Laboratory testing shows the latest addition to BASF Corp.'s line of Uvinul ultraviolet light stabilizers gives superior flavor and color protection to food products in PET packaging, a company official said.
In a technical presentation at the 2008 Society of Plastics Engineers Antec conference in Milwaukee, BASF Market Development Manager Greg Coughlin said Uvinul S-Pack, unveiled at K 2007, has potential applications in a variety of PET packaging, especially for sports drinks and juices.
He said testing of the resin additive has shown it substantially prolongs shelf life of products packaged in PET compared to those packaged in glass or untreated PET.
Bottles made with Uvinul S-Pack kept beta carotene from degrading for 36 days, compared to 22 days for glass and 13 days for plain PET, Coughlin said. Uvinul S-Pack bottles kept a vitamin A supplement intact for 49 days, compared to seven days for both untreated PET and glass, he said. In practical terms, using the additive could save food manufacturers serious money, Coughlin said.
``A common practice in the industry has been to overdose active ingredients or vitamins to ensure that after a period of time a certain amount of vitamin is still present.

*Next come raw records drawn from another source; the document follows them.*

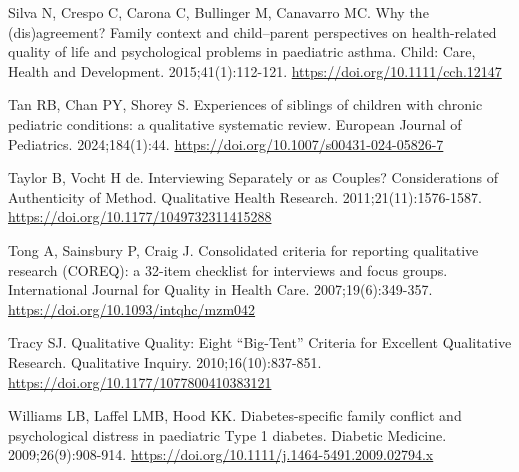 \documentclass[
  turkish,
  a4paper,
  DIV=11,
  numbers=noendperiod]{scrreprt}
\newlength{\cslhangindent}
\newenvironment{CSLReferences}[2] %
 {\begin{list}{}{%
  \setlength{\itemindent}{0pt}
  \setlength{\leftmargin}{0pt}
  \setlength{\parsep}{0pt}
  \ifodd #1
   \setlength{\leftmargin}{\cslhangindent}
   \setlength{\itemindent}{-1\cslhangindent}
  \fi
  \setlength{\itemsep}{#2\baselineskip}}}
 {\end{list}}
\begin{document}
\begin{CSLReferences}{1}{0}
Silva N, Crespo C, Carona C, Bullinger M, Canavarro MC. Why the
(dis)agreement? Family context and child--parent perspectives on
health-related quality of life and psychological problems in paediatric
asthma. Child: Care, Health and Development. 2015;41(1):112-121.
\url{https://doi.org/10.1111/cch.12147}

Tan RB, Chan PY, Shorey S. Experiences of siblings of children with
chronic pediatric conditions: a qualitative systematic review. European
Journal of Pediatrics. 2024;184(1):44.
\url{https://doi.org/10.1007/s00431-024-05826-7}

Taylor B, Vocht H de. Interviewing Separately or as Couples?
Considerations of Authenticity of Method. Qualitative Health Research.
2011;21(11):1576-1587. \url{https://doi.org/10.1177/1049732311415288}

Tong A, Sainsbury P, Craig J. Consolidated criteria for reporting
qualitative research (COREQ): a 32-item checklist for interviews and
focus groups. International Journal for Quality in Health Care.
2007;19(6):349-357. \url{https://doi.org/10.1093/intqhc/mzm042}

Tracy SJ. Qualitative {Quality}: {Eight} {``{Big}-{Tent}''} {Criteria}
for {Excellent} {Qualitative} {Research}. Qualitative Inquiry.
2010;16(10):837-851. \url{https://doi.org/10.1177/1077800410383121}

Williams LB, Laffel LMB, Hood KK. Diabetes-specific family conflict and
psychological distress in paediatric Type 1 diabetes. Diabetic Medicine.
2009;26(9):908-914.
\url{https://doi.org/10.1111/j.1464-5491.2009.02794.x}

\end{CSLReferences}
\end{document}
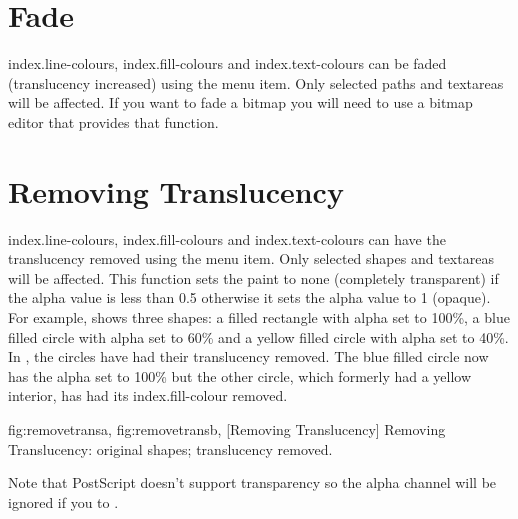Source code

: 
\section{Fade}\label{sec:fade}


\Glspl{index.line-colour}, \glspl{index.fill-colour} and
\glspl{index.text-colour} can be faded (\gls{translucency} increased)
using the  menu item. Only selected
\glspl{path} and \glspl{textarea} will be affected. If you want to
fade a \gls{bitmap} you will need to use a bitmap editor that
provides that function.


\section{Removing Translucency}\label{sec:removetranslucency}


\Glspl{index.line-colour}, \glspl{index.fill-colour} and
\glspl{index.text-colour} can have the \gls{translucency} removed using
the  menu item. Only selected
\glspl{shape} and \glspl{textarea} will be affected. This function
sets the paint to none (completely \gls{transparent}) if the alpha value
is less than 0.5 otherwise it sets the alpha value to 1 (opaque).
For example,  shows three shapes: a
filled rectangle with alpha set to 100\%, a blue filled circle with
alpha set to 60\% and a yellow filled circle with alpha set to 40\%.
In , the circles have had their
translucency removed. The blue filled circle now has the alpha set
to 100\% but the other circle, which formerly had a yellow interior,
has had its \gls{index.fill-colour} removed.

{
 {fig:removetransa}{}{},
 {fig:removetransb}{}{},
}
[Removing Translucency]
{Removing Translucency:  original shapes;
   translucency removed.}

\begin{warning}
Note that PostScript doesn't support transparency so the
alpha channel will be ignored if you  to .
\end{warning}

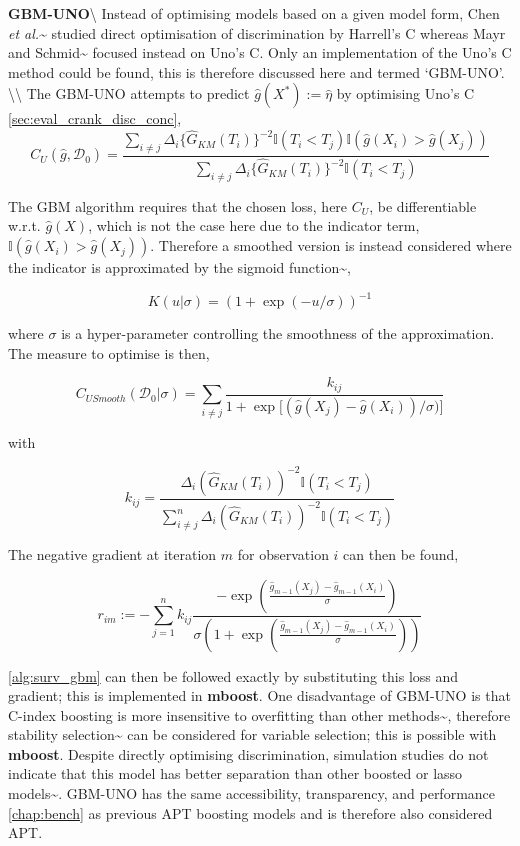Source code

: \documentclass[
  letterpaper,
]{scrbook}
\theoremstyle{plain}
\theoremstyle{definition}
\theoremstyle{remark}
\begin{document}
\textbf{GBM-UNO}\label{mod:gbmuno}\textbackslash{} Instead of optimising
models based on a given model form, Chen
\textit{et al.}\textasciitilde{}\cite{Chen2013} studied direct
optimisation of discrimination by Harrell's C whereas Mayr and
Schmid\textasciitilde{}\cite{Mayr2014} focused instead on Uno's C. Only
an implementation of the Uno's C method could be found, this is
therefore discussed here and termed `GBM-UNO'.
\textbackslash\textbackslash{} The GBM-UNO attempts to predict
\(\hat{g}(X^*) := \hat{\eta}\) by optimising Uno's C
\ref{sec:eval_crank_disc_conc}, \[
C_U(\hat{g}, \mathcal{D}_0) = \frac{\sum_{i \neq j}\Delta_i\{\hat{G}_{KM}(T_i)\}^{-2}\mathbb{I}(T_i < T_j)\mathbb{I}(\hat{g}(X_i) >\hat{g}(X_j))}{\sum_{i \neq j}\Delta_i\{\hat{G}_{KM}(T_i)\}^{-2}\mathbb{I}(T_i < T_j)}
\]

The GBM algorithm requires that the chosen loss, here \(C_U\), be
differentiable w.r.t. \(\hat{g}(X)\), which is not the case here due to
the indicator term, \(\mathbb{I}(\hat{g}(X_i) > \hat{g}(X_j))\).
Therefore a smoothed version is instead considered where the indicator
is approximated by the sigmoid function\textasciitilde{}\cite{Ma2006},

\[
K(u|\sigma) = (1 + \exp(-u/\sigma))^{-1}
\]

where \(\sigma\) is a hyper-parameter controlling the smoothness of the
approximation. The measure to optimise is then,

\[
C_{USmooth}(\mathcal{D}_0|\sigma) = \sum_{i \neq j} \frac{k_{ij}}{1 + \exp\big[(\hat{g}(X_j) - \hat{g}(X_i))/\sigma)\big]}
\label{eq:surv_gbm_cus}
\]

with

\[
k_{ij} = \frac{\Delta_i (\hat{G}_{KM}(T_i))^{-2}\mathbb{I}(T_i < T_j)}{\sum^n_{i \neq j} \Delta_i(\hat{G}_{KM}(T_i))^{-2}\mathbb{I}(T_i < T_j)}
\]

The negative gradient at iteration \(m\) for observation \(i\) can then
be found,

\[
r_{im} := - \sum^n_{j = 1} k_{ij} \frac{-\exp(\frac{\hat{g}_{m-1}(X_j) - \hat{g}_{m-1}(X_i)}{\sigma})}{\sigma(1 + \exp(\frac{\hat{g}_{m-1}(X_j) - \hat{g}_{m-1}(X_i)}{\sigma}))}
\label{eq:surv_gbm_cus_grad}
\]

\ref{alg:surv_gbm} can then be followed exactly by substituting this
loss and gradient; this is implemented in \textbf{mboost}. One
disadvantage of GBM-UNO is that C-index boosting is more insensitive to
overfitting than other methods\textasciitilde{}\cite{Mayr2016},
therefore stability selection\textasciitilde{}\cite{Meinshausen2010} can
be considered for variable selection; this is possible with
\textbf{mboost}. Despite directly optimising discrimination, simulation
studies do not indicate that this model has better separation than other
boosted or lasso models\textasciitilde{}\cite{Mayr2014}. GBM-UNO has the
same accessibility, transparency, and performance \ref{chap:bench} as
previous APT boosting models and is therefore also considered APT.
\end{document}
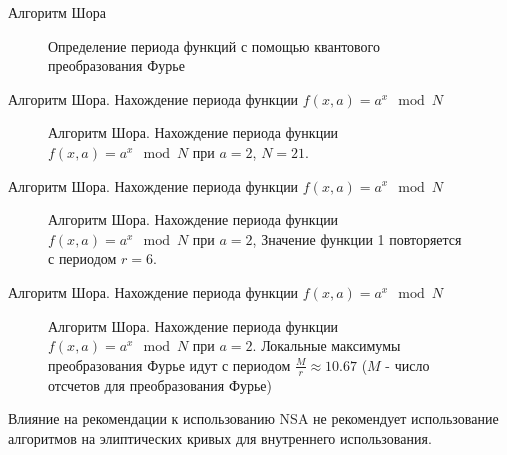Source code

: \documentclass[10pt,pdf,hyperref={unicode}]{beamer}
\begin{document}
\begin{frame}{Алгоритм Шора}
\begin{figure}
\centering

\scalebox{.5}{}

\caption{ Определение периода функций с помощью квантового
  преобразования Фурье}
\end{figure}
\end{frame}


\begin{frame}{Алгоритм Шора. Нахождение периода функции 
  $f\left(x, a\right) = a^x \mod{N}$}
\begin{figure}
\centering

\scalebox{.5}{}

\caption{Алгоритм Шора. Нахождение периода функции 
  $f\left(x, a\right) = a^x \mod{N}$ при $a=2$, $N = 21$.}
\end{figure}
\end{frame}

\begin{frame}{Алгоритм Шора. Нахождение периода функции 
  $f\left(x, a\right) = a^x \mod{N}$}
\begin{figure}
\centering

\scalebox{.5}{}

\caption{Алгоритм Шора. Нахождение периода функции 
  $f\left(x, a\right) = a^x \mod{N}$ при $a=2$,  
  Значение функции 1 повторяется с периодом $r=6$.}
\end{figure}
\end{frame}

\begin{frame}{Алгоритм Шора. Нахождение периода функции 
  $f\left(x, a\right) = a^x \mod{N}$}
\begin{figure}
\centering

\scalebox{.5}{}

\caption{Алгоритм Шора. Нахождение периода функции 
  $f\left(x, a\right) = a^x \mod{N}$ при $a=2$. 
  Локальные максимумы преобразования Фурье 
  идут с периодом $\frac{M}{r} \approx 10.67$ ($M$ - число отсчетов
  для преобразования Фурье)}
\end{figure}
\end{frame}


\begin{frame}{Влияние на рекомендации к использованию}
NSA не рекомендует использование алгоритмов на элиптических кривых для
внутреннего использования.
\end{frame}
\end{document}
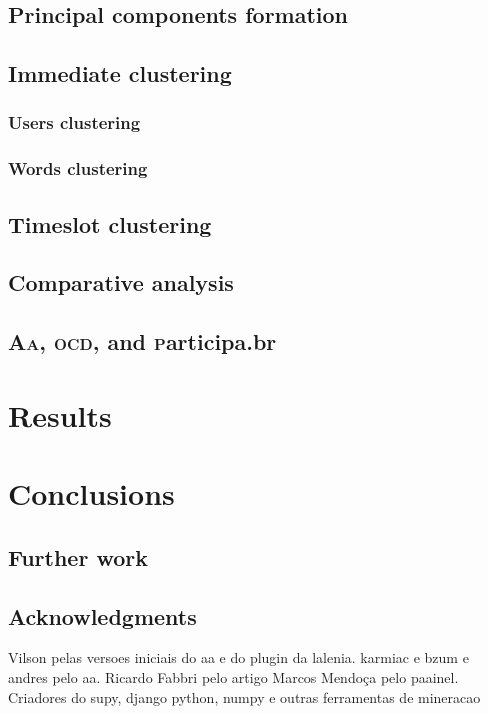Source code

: \documentclass[a4paper, 11pt]{article} %
\newcommand{\ocd}{\textsc{ocd}}
\newcommand{\participa}{\textsc{p}articipa.br}
\newcommand{\aab}{\textsc{aa}}
\newcommand{\aai}{\textsc{Aa}}
\newcommand{\ontologiaa}{\textsc{o}ntologi\textsc{aa}}
\begin{document}
\subsection{Principal components formation}
\subsection{Immediate clustering}
\subsubsection{Users clustering}
\subsubsection{Words clustering}
\subsection{Timeslot clustering}
\subsection{Comparative analysis}
\subsection{\aai, \ocd, and \participa}

\section{Results}\label{sec:res}

\section{Conclusions}\label{sec:con}
\subsection{Further work}
\subsection{Acknowledgments}
Vilson pelas versoes iniciais do aa e do plugin da lalenia.
karmiac e bzum e andres pelo aa.
Ricardo Fabbri pelo artigo
Marcos Mendoça pelo paainel.
Criadores do supy, django python, numpy e outras ferramentas de mineracao


\end{document}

This new protective material can reduce that practice,'' he said.
In the lab, PET bottles containing the UV absorber resisted yellowing when exposed to UV light better than untreated bottles and they kept red food coloring from fading during a 65-hour UV exposure, Coughlin said.
BASF Corp. showed off a variety of its products at the adjacent Plastics Encounter trade show, which ran May 4-8, along with Antec. Those included its Uvinul 5050 H UV light stabilizer for polyolefin films; and its Black Olive, Firemist, Lumina and Mearlite effect pigments.
Florham Park, N.J.-based BASF Corp. is the North American affiliate of BASF AG in Germany. The company had sales of approximately $16.4 billion in 2007.